Cuando el mensaje es tan ambiguo, pensó Nafai, ¿qué hacer salvo guiarme por mi propio juicio? Si mis hermanos están en apuros, debo saberlo. No puedo abandonarlos, aunque un peligro me aceche. Si me equivoco, aparta de mí este pensamiento.

Inició el descenso. No hubo estupor ni distracción. Aunque el mensaje fuera incierto, el Alma Suprema no se oponía a que acudiera a la cita con sus hermanos.

O bien había desistido de guiarlo. Pero no… Se había tomado demasiadas molestias para sacarlo de la ciudad, haciéndole cruzar el Lago de las Mujeres. El Alma Suprema no podía abandonarlo ahora.

El barranco estaba tan oscuro que Nafai tropezó, resbaló y rodó hasta la plataforma de grava donde sus hermanos debían esperarlo.

—Nafai.

Era la voz de Issib. Pero en cuanto la oyó, Nafai recibió un duro golpe. Una sandalia en el rostro, aplastándolo contra las piedras.

—¡Tonto! —gritó Elemak—. ¡Ojalá te hubieran cogido y matado, pequeño bastardo!

Otro pie, al otro lado, le pateó la nariz. Y la voz de Mebbekew.

—¡Toda nuestra fortuna perdida por tu culpa!

—¡El no la cogió, tontos! —exclamó Issib—. ¡Gaballufix la robó!

—¡Cállate! —gritó Mebbekew, abalanzándose sobre Issib. Nafai al fin vio lo que sucedía. Aunque le ardía el rostro por la grava incrustada en la suela de las sandalias, no lo habían lastimado mucho. Pero ahora notaba que estaban encolerizados. ¿Pero por qué con él?

—Fue Rash quien nos traicionó —dijo. Se volvieron hacia él de inmediato.

—Conque sí, ¿eh? —dijo Elemak—. ¿No te dije que yo me encargaría de las negociaciones? Pude haber conseguido ese índice por un cuarto de lo que teníamos; pero no, tú tenías que…

—¡Estabas renunciando! —exclamó Nafai—. ¡Ibas a desistir!

Elemak rugió de furia, cogió a Nafai por la camisa, alzándolo en vilo.

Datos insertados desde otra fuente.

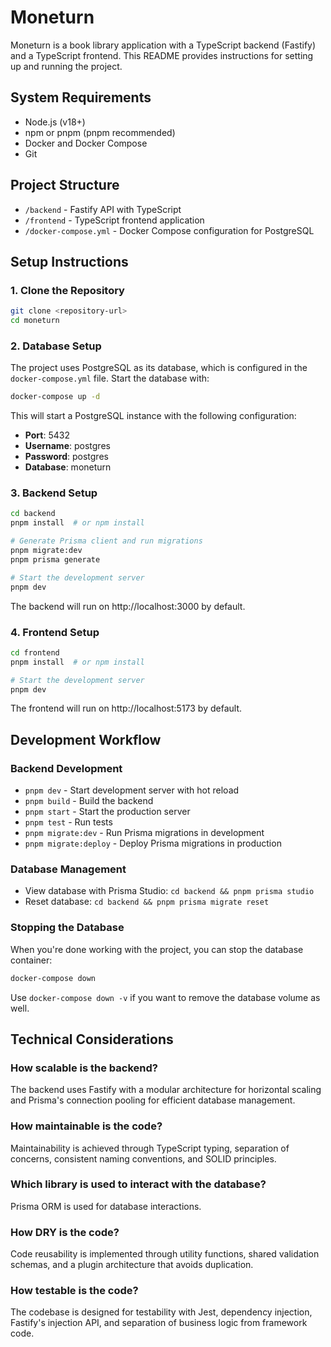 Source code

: # Moneturn

Moneturn is a book library application with a TypeScript backend (Fastify) and a TypeScript frontend. This README provides instructions for setting up and running the project.

## System Requirements

- Node.js (v18+)
- npm or pnpm (pnpm recommended)
- Docker and Docker Compose
- Git

## Project Structure

- `/backend` - Fastify API with TypeScript
- `/frontend` - TypeScript frontend application
- `/docker-compose.yml` - Docker Compose configuration for PostgreSQL

## Setup Instructions

### 1. Clone the Repository

```bash
git clone <repository-url>
cd moneturn
```

### 2. Database Setup

The project uses PostgreSQL as its database, which is configured in the `docker-compose.yml` file. Start the database with:

```bash
docker-compose up -d
```

This will start a PostgreSQL instance with the following configuration:
- **Port**: 5432
- **Username**: postgres
- **Password**: postgres
- **Database**: moneturn

### 3. Backend Setup

```bash
cd backend
pnpm install  # or npm install

# Generate Prisma client and run migrations
pnpm migrate:dev
pnpm prisma generate

# Start the development server
pnpm dev
```

The backend will run on http://localhost:3000 by default.

### 4. Frontend Setup

```bash
cd frontend
pnpm install  # or npm install

# Start the development server
pnpm dev
```

The frontend will run on http://localhost:5173 by default.

## Development Workflow

### Backend Development

- `pnpm dev` - Start development server with hot reload
- `pnpm build` - Build the backend
- `pnpm start` - Start the production server
- `pnpm test` - Run tests
- `pnpm migrate:dev` - Run Prisma migrations in development
- `pnpm migrate:deploy` - Deploy Prisma migrations in production

### Database Management

- View database with Prisma Studio: `cd backend && pnpm prisma studio`
- Reset database: `cd backend && pnpm prisma migrate reset`

### Stopping the Database

When you're done working with the project, you can stop the database container:

```bash
docker-compose down
```

Use `docker-compose down -v` if you want to remove the database volume as well.

## Technical Considerations

### How scalable is the backend?
The backend uses Fastify with a modular architecture for horizontal scaling and Prisma's connection pooling for efficient database management.

### How maintainable is the code?
Maintainability is achieved through TypeScript typing, separation of concerns, consistent naming conventions, and SOLID principles.

### Which library is used to interact with the database?
Prisma ORM is used for database interactions.

### How DRY is the code?
Code reusability is implemented through utility functions, shared validation schemas, and a plugin architecture that avoids duplication.

### How testable is the code?
The codebase is designed for testability with Jest, dependency injection, Fastify's injection API, and separation of business logic from framework code.
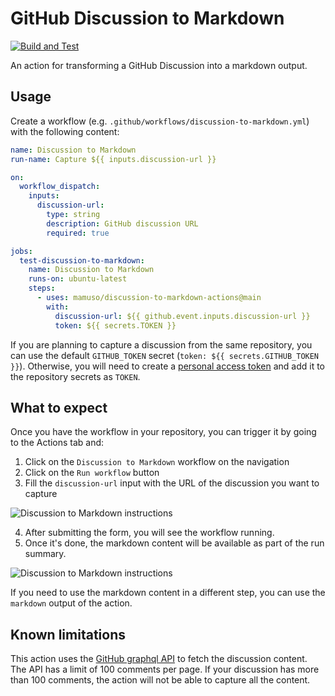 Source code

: # GitHub Discussion to Markdown

[![Build and Test](https://github.com/mamuso/discussion-to-markdown-actions/actions/workflows/test.yml/badge.svg)](https://github.com/mamuso/discussion-to-markdown-actions/actions/workflows/test.yml)

An action for transforming a GitHub Discussion into a markdown output.

## Usage

Create a workflow (e.g. `.github/workflows/discussion-to-markdown.yml`) with the following content:

```yaml
name: Discussion to Markdown
run-name: Capture ${{ inputs.discussion-url }}

on:
  workflow_dispatch:
    inputs:
      discussion-url:
        type: string
        description: GitHub discussion URL
        required: true

jobs:
  test-discussion-to-markdown:
    name: Discussion to Markdown
    runs-on: ubuntu-latest
    steps:
      - uses: mamuso/discussion-to-markdown-actions@main
        with:
          discussion-url: ${{ github.event.inputs.discussion-url }}
          token: ${{ secrets.TOKEN }}
```

If you are planning to capture a discussion from the same repository, you can use the default `GITHUB_TOKEN` secret (`token: ${{ secrets.GITHUB_TOKEN }}`). Otherwise, you will need to create a [personal access token](https://docs.github.com/en/github/authenticating-to-github/creating-a-personal-access-token) and add it to the repository secrets as `TOKEN`.

## What to expect

Once you have the workflow in your repository, you can trigger it by going to the Actions tab and:

1. Click on the `Discussion to Markdown` workflow on the navigation
2. Click on the `Run workflow` button
3. Fill the `discussion-url` input with the URL of the discussion you want to capture

![Discussion to Markdown instructions](https://user-images.githubusercontent.com/3992/200104143-ee058437-08dc-4bed-bfe1-132619805d49.png)

4. After submitting the form, you will see the workflow running.
5. Once it's done, the markdown content will be available as part of the run summary.

![Discussion to Markdown instructions](https://user-images.githubusercontent.com/3992/200104472-a2a4dd8a-aeaf-4b37-9cde-46e2c8246231.png)

If you need to use the markdown content in a different step, you can use the `markdown` output of the action.

## Known limitations

This action uses the [GitHub graphql API](https://docs.github.com/en/graphql/overview/explorer) to fetch the discussion content. The API has a limit of 100 comments per page. If your discussion has more than 100 comments, the action will not be able to capture all the content.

—¡La mitad de un regateo consiste en desistir, idiota! ¿Crees que no sabía lo que me hacía? Yo, que he regateado en tierras extranjeras y he obtenido pingües beneficios con poca mercancía… ¿Por qué no pudiste confiar en mí? Tú sólo has regateado por unos estúpidos myachiks en el mercado, chiquillo.

—No lo sabía —susurró Nafai.

Elemak lo arrojó a suelo. Nafai se arañó los codos y se golpeó la cabeza contra las piedras. No pudo contener un grito.

—Déjalo en paz, cobarde —dijo Issib.

—¿Me llamas cobarde? —gritó Elemak.

—Gaballufix iba a quedarse con nuestro dinero de un modo u otro. Ya tenía a Rash de su parte.

—Vaya, ahora eres experto en lo que hubiera ocurrido —resopló Elemak.

—¡Nos juzgas desde tu trono! —chilló Mebbekew—. Y si crees que Nafai es tan inocente, ¿qué hay de ti? ¡Fuiste tú quien extrajo el dinero de las cuentas de Padre!

Nafai se incorporó. No le gustaban esas amenazas. Una cosa era que desquitaran su furia con él, pero muy otra que se dispusieran a lastimar a Issya.